Saturday, November 10, 2007

Media Should Not Glorify Suicides

The tragic story of Mariannet Amper, the 12-year-old girl from Davao City who committed suicide due to poverty, has gained considerable attention and sympathy. As usual, media is blaming government while government is washing its hand saying hers is an isolated case, while Lingayen Archbishop Oscar Cruz says we are all to blame.

It takes a village to raise a child. I agree with Bishop Cruz that we all are to blame for the death of Mariannet Amper. Her parents are to blame for not acquiring more marketable skills that would have raised their take-home pay. They should also be scolded for bringing into this world children that they cannot adequately provide for.
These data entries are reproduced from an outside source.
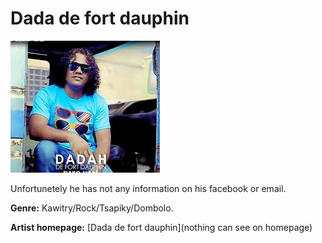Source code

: # Dada de fort dauphin

![good singer](dada.jpg)

Unfortunetely he has not any information on his facebook or email.

**Genre:** Kawitry/Rock/Tsapiky/Dombolo.

**Artist homepage:** [Dada de fort dauphin](nothing can see on homepage)
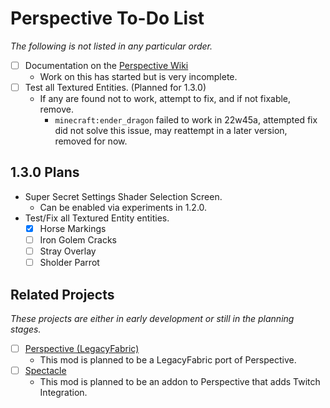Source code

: # Perspective To-Do List  
*The following is not listed in any particular order.*  
 - [ ] Documentation on the [Perspective Wiki](https://mclegoman.com/Perspective)  
   - Work on this has started but is very incomplete.  
 - [ ] Test all Textured Entities. (Planned for 1.3.0)  
   - If any are found not to work, attempt to fix, and if not fixable, remove.
     - `minecraft:ender_dragon` failed to work in 22w45a, attempted fix did not solve this issue, may reattempt in a later version, removed for now.  

## 1.3.0 Plans  
- Super Secret Settings Shader Selection Screen.  
  - Can be enabled via experiments in 1.2.0.  
- Test/Fix all Textured Entity entities.  
  - [x] Horse Markings
  - [ ] Iron Golem Cracks
  - [ ] Stray Overlay
  - [ ] Sholder Parrot

## Related Projects  
*These projects are either in early development or still in the planning stages.*
 - [ ] [Perspective (LegacyFabric)](https://github.com/MCLegoMan/Legacy-Perspective)  
   - This mod is planned to be a LegacyFabric port of Perspective.  
 - [ ] [Spectacle](https://github.com/MCLegoMan/Spectacle)  
   - This mod is planned to be an addon to Perspective that adds Twitch Integration.  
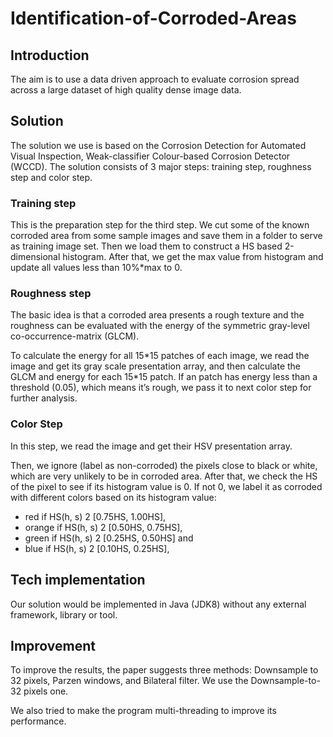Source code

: # Identification-of-Corroded-Areas

## Introduction

The aim is to use a data driven approach to evaluate corrosion spread across a large dataset of high quality dense image data.

## Solution

The solution we use is based on the Corrosion Detection for Automated Visual Inspection, Weak-classifier Colour-based Corrosion Detector (WCCD).  The solution consists of 3 major steps: training step, roughness step and color step.

### Training step

This is the preparation step for the third step. We cut some of the known corroded area from some sample images and save them in a folder to serve as training image set. Then we load them to construct a HS based 2-dimensional histogram.  After that, we get the max value from histogram and update all values less than 10%\*max to 0. 

### Roughness step

The basic idea is that a corroded area presents a rough texture and the roughness can be evaluated with the energy of the symmetric gray-level co-occurrence-matrix (GLCM). 

To calculate the energy for all 15\*15 patches of each image, we read the image and get its gray scale presentation array, and then calculate the GLCM and energy for each 15\*15 patch. If an patch has energy less than a threshold (0.05), which means it’s rough, we pass it to next color step for further analysis. 

### Color Step

In this step, we read the image and get their HSV presentation array. 

Then, we ignore (label as non-corroded) the pixels close to black or white, which are very unlikely to be in corroded area.
After that, we check the HS of the pixel to see if its histogram value is 0. If not 0, we label it as corroded with different colors based on its histogram value:

* red if HS(h, s) 2 [0.75HS, 1.00HS],
* orange if HS(h, s) 2 [0.50HS, 0.75HS],
* green if HS(h, s) 2 [0.25HS, 0.50HS] and
* blue if HS(h, s) 2 [0.10HS, 0.25HS],

## Tech implementation

Our solution would be implemented in Java (JDK8) without any external framework, library or tool. 

## Improvement 

To improve the results, the paper suggests three methods: Downsample to 32 pixels, Parzen windows, and Bilateral filter. We use the Downsample-to-32 pixels one.  

We also tried to make the program multi-threading to improve its performance. 

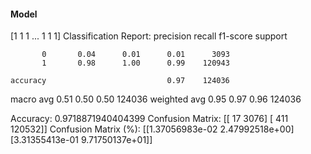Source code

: #### Model
[1 1 1 ... 1 1 1]
Classification Report:
              precision    recall  f1-score   support

           0       0.04      0.01      0.01      3093
           1       0.98      1.00      0.99    120943

    accuracy                           0.97    124036
   macro avg       0.51      0.50      0.50    124036
weighted avg       0.95      0.97      0.96    124036

Accuracy: 0.9718871940404399
Confusion Matrix:
[[    17   3076]
 [   411 120532]]
Confusion Matrix (%):
[[1.37056983e-02 2.47992518e+00]
 [3.31355413e-01 9.71750137e+01]]
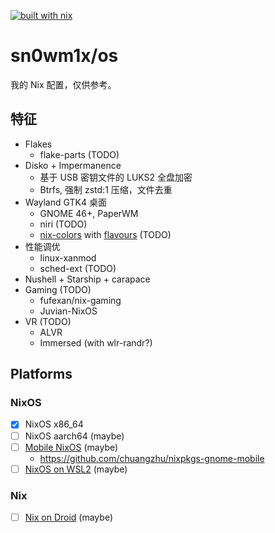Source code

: [![built with nix](https://builtwithnix.org/badge.svg)](https://builtwithnix.org)

# sn0wm1x/os

我的 Nix 配置，仅供参考。

## 特征

- Flakes
  - flake-parts (TODO)
- Disko + Impermanence
  - 基于 USB 密钥文件的 LUKS2 全盘加密
  - Btrfs, 强制 zstd:1 压缩，文件去重
- Wayland GTK4 桌面
  - GNOME 46+, PaperWM
  - niri (TODO)
  - [nix-colors](https://github.com/Misterio77/nix-colors) with [flavours](https://github.com/Misterio77/flavours) (TODO)
- 性能调优
  - linux-xanmod
  - sched-ext (TODO)
- Nushell + Starship + carapace
- Gaming (TODO)
  - fufexan/nix-gaming
  - Juvian-NixOS
- VR (TODO)
  - ALVR
  - Immersed (with wlr-randr?)

<!-- ## Useful links

- https://github.com/nix-community/disko/blob/master/docs/quickstart.md
- https://github.com/Misterio77/nix-starter-configs/tree/main/minimal
- https://github.com/Misterio77/nix-config -->

## Platforms

### NixOS

- [x] NixOS x86_64
- [ ] NixOS aarch64 (maybe)
- [ ] [Mobile NixOS](https://github.com/NixOS/mobile-nixos) (maybe)
  - https://github.com/chuangzhu/nixpkgs-gnome-mobile
- [ ] [NixOS on WSL2](https://github.com/nix-community/NixOS-WSL) (maybe)

### Nix

- [ ] [Nix on Droid](https://github.com/nix-community/nix-on-droid) (maybe)
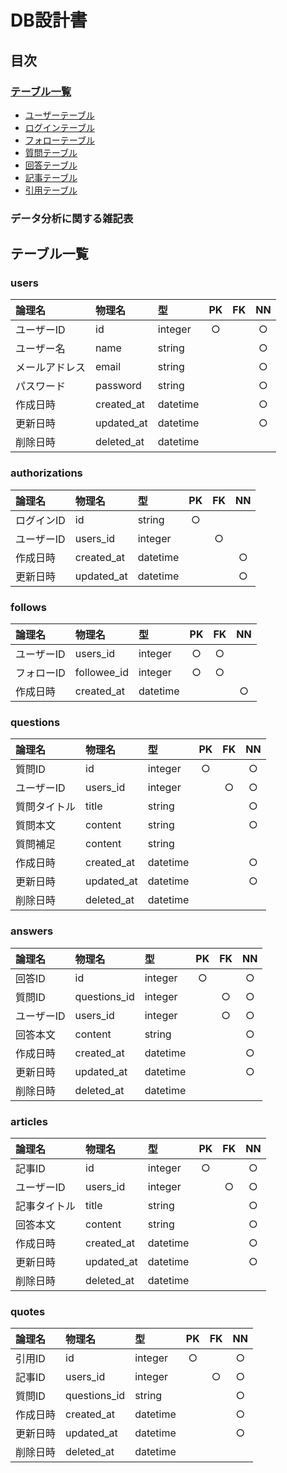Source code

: # DB設計書

## 目次
### [テーブル一覧](#テーブル一覧)
* [ユーザーテーブル](#users)
* [ログインテーブル](#authorizations)
* [フォローテーブル](#follows)
* [質問テーブル](#questions)
* [回答テーブル](#answers)
* [記事テーブル](#articles)
* [引用テーブル](#quotes)
### データ分析に関する雑記表   

## テーブル一覧

### users
|論理名|物理名|型|PK|FK|NN|
|:---|:---|:---|:---:|:---:|:---:|
|ユーザーID|id|integer|○||○|
|ユーザー名|name|string|||○|
|メールアドレス|email|string|||○|
|パスワード|password|string|||○|
|作成日時|created_at|datetime|||○|
|更新日時|updated_at|datetime|||○|
|削除日時|deleted_at|datetime||||

### authorizations
|論理名|物理名|型|PK|FK|NN|
|:---|:---|:---|:---:|:---:|:---:|
|ログインID|id|string|○|||
|ユーザーID|users_id|integer||○||
|作成日時|created_at|datetime|||○|
|更新日時|updated_at|datetime|||○|

### follows
|論理名|物理名|型|PK|FK|NN|
|:---|:---|:---|:---:|:---:|:---:|
|ユーザーID|users_id|integer|○|○||
|フォローID|followee_id|integer|○|○||
|作成日時|created_at|datetime|||○|

### questions
|論理名|物理名|型|PK|FK|NN|
|:---|:---|:---|:---:|:---:|:---:|
|質問ID|id|integer|○||○|
|ユーザーID|users_id|integer||○|○|
|質問タイトル|title|string|||○|
|質問本文|content|string|||○|
|質問補足|content|string||||
|作成日時|created_at|datetime|||○|
|更新日時|updated_at|datetime|||○|
|削除日時|deleted_at|datetime||||

### answers
|論理名|物理名|型|PK|FK|NN|
|:---|:---|:---|:---:|:---:|:---:|
|回答ID|id|integer|○||○|
|質問ID|questions_id|integer||○|○|
|ユーザーID|users_id|integer||○|○|
|回答本文|content|string|||○|
|作成日時|created_at|datetime|||○|
|更新日時|updated_at|datetime|||○|
|削除日時|deleted_at|datetime||||

### articles
|論理名|物理名|型|PK|FK|NN|
|:---|:---|:---|:---:|:---:|:---:|
|記事ID|id|integer|○||○|
|ユーザーID|users_id|integer||○|○|
|記事タイトル|title|string|||○|
|回答本文|content|string|||○|
|作成日時|created_at|datetime|||○|
|更新日時|updated_at|datetime|||○|
|削除日時|deleted_at|datetime||||

### quotes
|論理名|物理名|型|PK|FK|NN|
|:---|:---|:---|:---:|:---:|:---:|
|引用ID|id|integer|○||○|
|記事ID|users_id|integer||○|○|
|質問ID|questions_id|string|||○|
|作成日時|created_at|datetime|||○|
|更新日時|updated_at|datetime|||○|
|削除日時|deleted_at|datetime||||
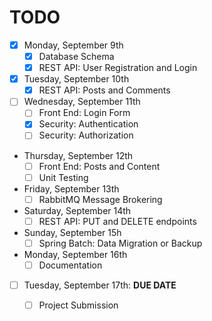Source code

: # TODO

- [x] Monday, September 9th
  - [x] Database Schema
  - [x] REST API: User Registration and Login
- [x] Tuesday, September 10th
  - [x] REST API: Posts and Comments
- [ ] Wednesday, September 11th
  - [ ] Front End: Login Form
  - [x] Security: Authentication
  - [ ] Security: Authorization
- Thursday, September 12th
  - [ ] Front End: Posts and Content
  - [ ] Unit Testing
- Friday, September 13th
  - [ ] RabbitMQ Message Brokering
- Saturday, September 14th
  - [ ] REST API: PUT and DELETE endpoints
- Sunday, September 15h
  - [ ] Spring Batch: Data Migration or Backup
- Monday, September 16th
  - [ ] Documentation
- [ ] Tuesday, September 17th: **DUE DATE**
  - [ ] Project Submission

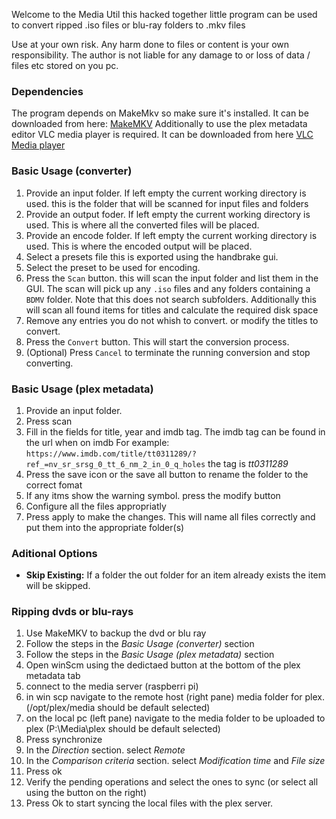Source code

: Welcome to the Media Util this hacked together little program can be used to convert ripped .iso files or blu-ray folders to .mkv files

Use at your own risk. Any harm done to files or content is your own responsibility. The author is not liable for any damage to or loss of data / files etc stored on you pc.

### Dependencies
The program depends on MakeMkv so make sure it's installed. It can be downloaded from here: [MakeMKV](https://www.makemkv.com/)
Additionally to use the plex metadata editor VLC media player is required. It can be downloaded from here [VLC Media player](https://www.videolan.org/index.nl.html)

### Basic Usage (converter)
1. Provide an input folder. If left empty the current working directory is used. this is the folder that will be scanned for input files and folders
2. Provide an output foder. If left empty the current working directory is used. This is where all the converted files will be placed.
3. Provide an encode folder.  If left empty the current working directory is used. This is where the encoded output will be placed.
4. Select a presets file this is exported using the handbrake gui.
5. Select the preset to be used for encoding. 
6. Press the `Scan` button. this will scan the input folder and list them in the GUI. The scan will pick up any `.iso` files and any folders containing a `BDMV` folder. 
Note that this does not search subfolders. Additionally this will scan all found items for titles and calculate the required disk space
7. Remove any entries you do not whish to convert. or modify the titles to convert.
8. Press the `Convert` button. This will start the conversion process.
9. (Optional) Press `Cancel` to terminate the running conversion and stop converting.

### Basic Usage (plex metadata)
1. Provide an input folder.
2. Press scan
3. Fill in the fields for title, year and imdb tag. The imdb tag can be found in the url when on imdb
    For example: `https://www.imdb.com/title/tt0311289/?ref_=nv_sr_srsg_0_tt_6_nm_2_in_0_q_holes` the tag is *tt0311289*
4. Press the save icon or the save all button to rename the folder to the correct fomat
5. If any itms show the warning symbol. press the modify button
6. Configure all the files appropriatly
7. Press apply to make the changes. This will name all files correctly and put them into the appropriate folder(s)

### Aditional Options
- **Skip Existing:** If a folder the out folder for an item already exists the item will be skipped.

### Ripping dvds or blu-rays
1. Use MakeMKV to backup the dvd or blu ray
2. Follow the steps in the *Basic Usage (converter)* section
3. Follow the steps in the *Basic Usage (plex metadata)* section
4. Open winScm using the dedictaed button at the bottom of the plex metadata tab
5. connect to the media server (raspberri pi)
6. in win scp navigate to the remote host (right pane) media folder for plex. (/opt/plex/media should be default selected) 
7. on the local pc (left pane) navigate to the media folder to be uploaded to plex (P:\Media\plex should be default selected)
8. Press synchronize
9. In the _Direction_ section. select _Remote_
10. In the _Comparison criteria_ section. select _Modification time_ and _File size_
11. Press ok 
12. Verify the pending operations and select the ones to sync (or select all using the button on the right)
13. Press Ok to start syncing the local files with the plex server. 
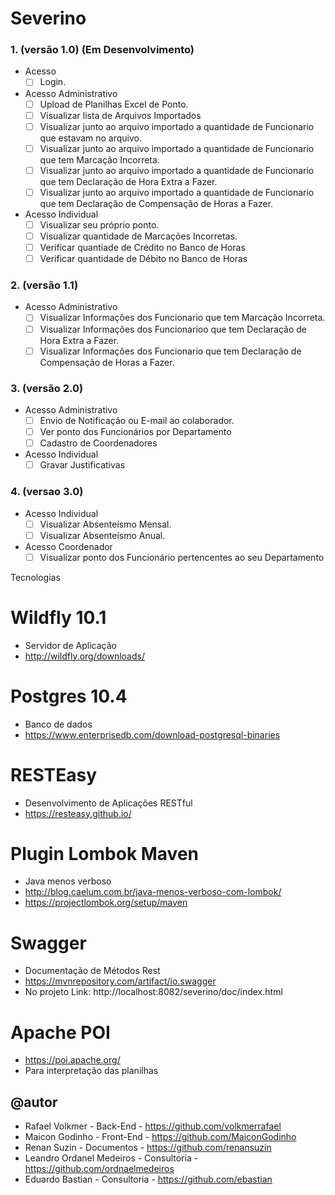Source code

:# Severino

### 1. (versão 1.0) (Em Desenvolvimento)
* Acesso
  - [ ] Login.
* Acesso Administrativo
  - [ ] Upload de Planilhas Excel de Ponto.
  - [ ] Visualizar lista de Arquivos Importados
  - [ ] Visualizar junto ao arquivo importado a quantidade de Funcionario que estavam no arquivo.
  - [ ] Visualizar junto ao arquivo importado a quantidade de Funcionario que tem Marcação Incorreta.
  - [ ] Visualizar junto ao arquivo importado a quantidade de Funcionario que tem Declaração de Hora Extra a Fazer.
  - [ ] Visualizar junto ao arquivo importado a quantidade de Funcionario que tem Declaração de Compensação de Horas a Fazer.
* Acesso Individual
  - [ ] Visualizar seu próprio ponto.
  - [ ] Visualizar quantidade de Marcações Incorretas.
  - [ ] Verificar quantiade de Crédito no Banco de Horas
  - [ ] Verificar quantidade de Débito no Banco de Horas

### 2. (versão 1.1)
* Acesso Administrativo 
  - [ ] Visualizar Informações dos Funcionario que tem Marcação Incorreta.
  - [ ] Visualizar Informações dos Funcionarioo que tem Declaração de Hora Extra a Fazer.
  - [ ] Visualizar Informações dos Funcionario que tem Declaração de Compensação de Horas a Fazer.

### 3. (versão 2.0)
* Acesso Administrativo
  - [ ] Envio de Notificação ou E-mail ao colaborador.
  - [ ] Ver ponto dos Funcionários por Departamento
  - [ ] Cadastro de Coordenadores
* Acesso Individual
  - [ ] Gravar Justificativas

### 4. (versao 3.0)
* Acesso Individual
  - [ ] Visualizar Absenteísmo Mensal.
  - [ ] Visualizar Absenteísmo Anual.
* Acesso Coordenador
  - [ ] Visualizar ponto dos Funcionário pertencentes ao seu Departamento

Tecnologias

# Wildfly 10.1
* Servidor de Aplicação
* http://wildfly.org/downloads/

# Postgres 10.4
* Banco de dados
* https://www.enterprisedb.com/download-postgresql-binaries

# RESTEasy
* Desenvolvimento de Aplicações RESTful
* https://resteasy.github.io/

# Plugin Lombok Maven
* Java menos verboso
* http://blog.caelum.com.br/java-menos-verboso-com-lombok/
* https://projectlombok.org/setup/maven

# Swagger
* Documentação de Métodos Rest
* https://mvnrepository.com/artifact/io.swagger
* No projeto Link: http://localhost:8082/severino/doc/index.html

# Apache POI
* https://poi.apache.org/
* Para interpretação das planilhas

## @autor 
* Rafael Volkmer - Back-End - https://github.com/volkmerrafael
* Maicon Godinho - Front-End - https://github.com/MaiconGodinho
* Renan Suzin - Documentos - https://github.com/renansuzin
* Leandro Ordanel Medeiros - Consultoria - https://github.com/ordnaelmedeiros
* Eduardo Bastian - Consultoria - https://github.com/ebastian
Media is equally guilty for influencing our children's consumerist attitude and for the lionizing the death of Mariannet (she is now dubbed patron saint of poverty in today's Inquirer editorial here). Government is to blame for creating the over-all situation of widespread poverty and low incomes.

But on the other hand, no one is entirely to blame for Mariannet's death. Her father was a carpenter and therefore did not belong to the "idle poor." In fact, her father was able to advance P1,000 from his employer and was on his way home so he can presumably tell his children that they could now go back to school. Davao City is one of the best places in the country to live in - the standard of living is low, there is peace and order and they have a good performing mayor there - in fact, it is one of the few places in this country where government truly works. Philippine media has been accused of perpetuating consumerism and hopelessness by constantly depicting a "doom and gloom" picture of our country. But this doesn't push those living below the poverty line to take their own lives en masse. Far from it, many of the poor people I see seem to be always smiling. And judging from the number of their children, I think it's safe to assume that many of them are not suffering from depression (as depression lowers sex drive - read more here).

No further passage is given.